Keep LND wallet unlocked at all times about umbrel HOT 8 CLOSED

I agree that LND password in plain text on the filesystem is a non issue. The risk of having the LND password in plain text on the Umbrel is very low, the wallet is already hot with the keys available most of the time.

There is probably more chance of funds loss due to an offline node than there is due to storing the password for a hot wallet on the same fs as the hot wallet itself.

The only attack vector I see with storing the wallet password in plain text is that in the event the user accidentally leaves their Umbrel drive lying around somewhere, someone could take it and then decrypt their wallet and steal their funds. I think this is user error and not something we should hurt the uptime and stability of all Umbrel users to protect against.

from umbrel.

Concept ACK. Implementation NACK.

lnd-unlock container requires storing plain text lnd password on the Umbrel at all times, which is simply an unacceptable amount of risk to take. Unless lnd comes up with a better way to keep the wallet online without requiring a password to unlock, there isn't a way we can have the wallet unlocked at all times.

Meanwhile, we can notify users when they shut down or reboot their Umbrel to not forget to log in to their dashboard once after it restarts.

from umbrel.

How about a warning that they need store their password on the filesystem, and they accept all risks. It's their node after all.

We shouldn't try to stop people from doing so, but warn them.

Its important to have the node and channels online all the time as its risky to do so - an evil node can simply just close the connection with an earlier version of the database.

Notification may not cut it as there is the dashboard seems to not work on some mobile tor clients. And alsot everyone can stay monitoring their node 24/7.

from umbrel.

The credentials to unlock lnd must come from somewhere and in order to automate the unlock, these must be in plain text (otherwise you'd have to provide a passphrase to decrypt the lnd passphrase, at which point were are back to square one).

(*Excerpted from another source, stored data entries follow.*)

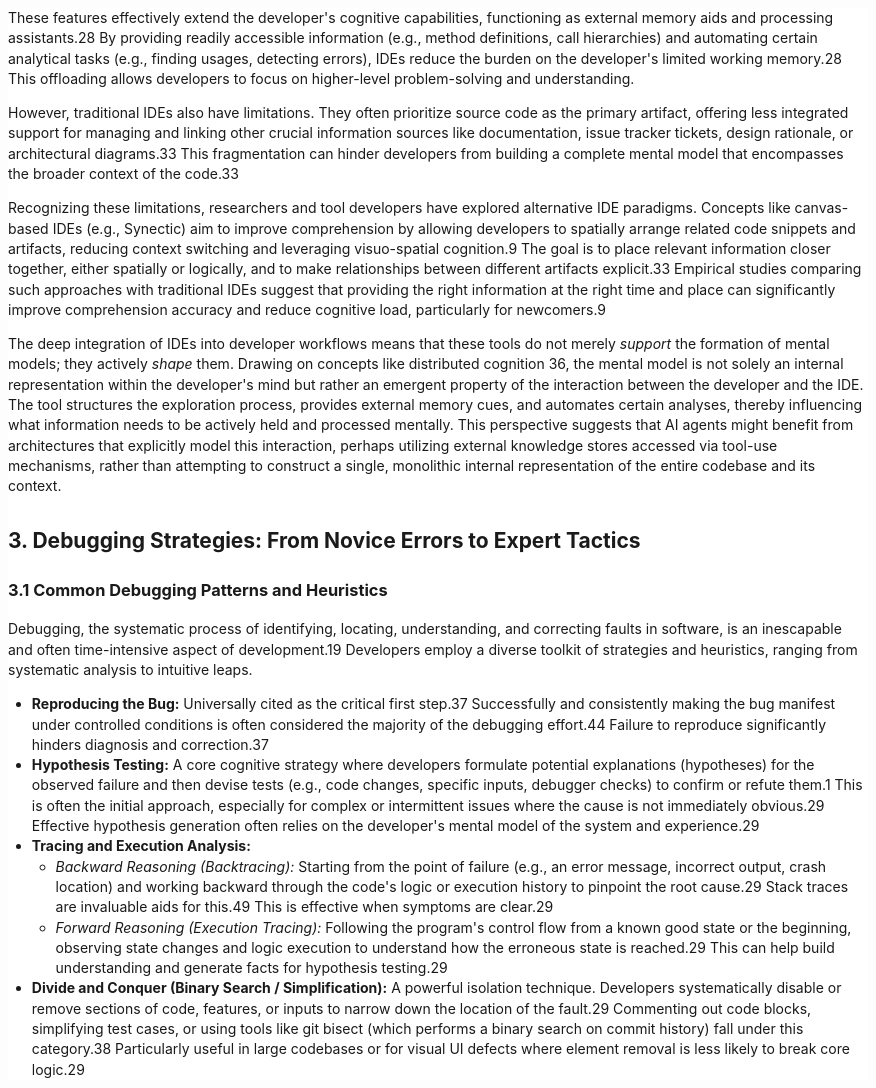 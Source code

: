 These features effectively extend the developer's cognitive capabilities, functioning as external memory aids and processing assistants.28 By providing readily accessible information (e.g., method definitions, call hierarchies) and automating certain analytical tasks (e.g., finding usages, detecting errors), IDEs reduce the burden on the developer's limited working memory.28 This offloading allows developers to focus on higher-level problem-solving and understanding.

However, traditional IDEs also have limitations. They often prioritize source code as the primary artifact, offering less integrated support for managing and linking other crucial information sources like documentation, issue tracker tickets, design rationale, or architectural diagrams.33 This fragmentation can hinder developers from building a complete mental model that encompasses the broader context of the code.33

Recognizing these limitations, researchers and tool developers have explored alternative IDE paradigms. Concepts like canvas-based IDEs (e.g., Synectic) aim to improve comprehension by allowing developers to spatially arrange related code snippets and artifacts, reducing context switching and leveraging visuo-spatial cognition.9 The goal is to place relevant information closer together, either spatially or logically, and to make relationships between different artifacts explicit.33 Empirical studies comparing such approaches with traditional IDEs suggest that providing the right information at the right time and place can significantly improve comprehension accuracy and reduce cognitive load, particularly for newcomers.9

The deep integration of IDEs into developer workflows means that these tools do not merely *support* the formation of mental models; they actively *shape* them. Drawing on concepts like distributed cognition 36, the mental model is not solely an internal representation within the developer's mind but rather an emergent property of the interaction between the developer and the IDE. The tool structures the exploration process, provides external memory cues, and automates certain analyses, thereby influencing what information needs to be actively held and processed mentally. This perspective suggests that AI agents might benefit from architectures that explicitly model this interaction, perhaps utilizing external knowledge stores accessed via tool-use mechanisms, rather than attempting to construct a single, monolithic internal representation of the entire codebase and its context.

## **3\. Debugging Strategies: From Novice Errors to Expert Tactics**

### **3.1 Common Debugging Patterns and Heuristics**

Debugging, the systematic process of identifying, locating, understanding, and correcting faults in software, is an inescapable and often time-intensive aspect of development.19 Developers employ a diverse toolkit of strategies and heuristics, ranging from systematic analysis to intuitive leaps.

* **Reproducing the Bug:** Universally cited as the critical first step.37 Successfully and consistently making the bug manifest under controlled conditions is often considered the majority of the debugging effort.44 Failure to reproduce significantly hinders diagnosis and correction.37  
* **Hypothesis Testing:** A core cognitive strategy where developers formulate potential explanations (hypotheses) for the observed failure and then devise tests (e.g., code changes, specific inputs, debugger checks) to confirm or refute them.1 This is often the initial approach, especially for complex or intermittent issues where the cause is not immediately obvious.29 Effective hypothesis generation often relies on the developer's mental model of the system and experience.29  
* **Tracing and Execution Analysis:**  
  * *Backward Reasoning (Backtracing):* Starting from the point of failure (e.g., an error message, incorrect output, crash location) and working backward through the code's logic or execution history to pinpoint the root cause.29 Stack traces are invaluable aids for this.49 This is effective when symptoms are clear.29  
  * *Forward Reasoning (Execution Tracing):* Following the program's control flow from a known good state or the beginning, observing state changes and logic execution to understand how the erroneous state is reached.29 This can help build understanding and generate facts for hypothesis testing.29  
* **Divide and Conquer (Binary Search / Simplification):** A powerful isolation technique. Developers systematically disable or remove sections of code, features, or inputs to narrow down the location of the fault.29 Commenting out code blocks, simplifying test cases, or using tools like git bisect (which performs a binary search on commit history) fall under this category.38 Particularly useful in large codebases or for visual UI defects where element removal is less likely to break core logic.29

So as far as I can see it, there is no way around storing the lnd password in plain text.

Automatic unlock of lnd is a must have, otherwise users might forget to unlock lnd after a reboot or crash and their node would be offline.

from umbrel.

So lnd-unlock can be brought back?

It's opt-in only, it will do nothing if the file is not present. So you can display a warning at that point then to let them make the decision whether or not to enable it. Also physical access means you literally have root (through 'physical' persuation anyway)

from umbrel.

It's opt-in only, it will do nothing if the file is not present.

I think it should be opt-out, that is if it's even worth exposing the setting.

I personally think auto unlock by default without any way to disable it is fine.

Also physical access means you literally have root (through 'physical' persuation anyway)

I'm talking about physical access to the storage device, not the Umbrel device.

e.g the user unplugs the external storage device, carries it around on them, then puts it down somewhere in public and forgets about it.

If someone finds the drive, they can recover the funds if the wallet password is stored in plain text. If the password was encrypted or not stored on disk, the funds would be safe.

from umbrel.

optin or opt out Is fine.

The likelihood of anyone knowing what the drive is to an average onlooker is extremely miniscule.

Losing your physical wallet is more risky, which has paper in it which most people know what it is.

Plus with the disclaimer of not being too reckless unless a user knows what they are doing is all there when they sign up.

from umbrel.

Closing this old issue as it is no longer applicable.

from umbrel.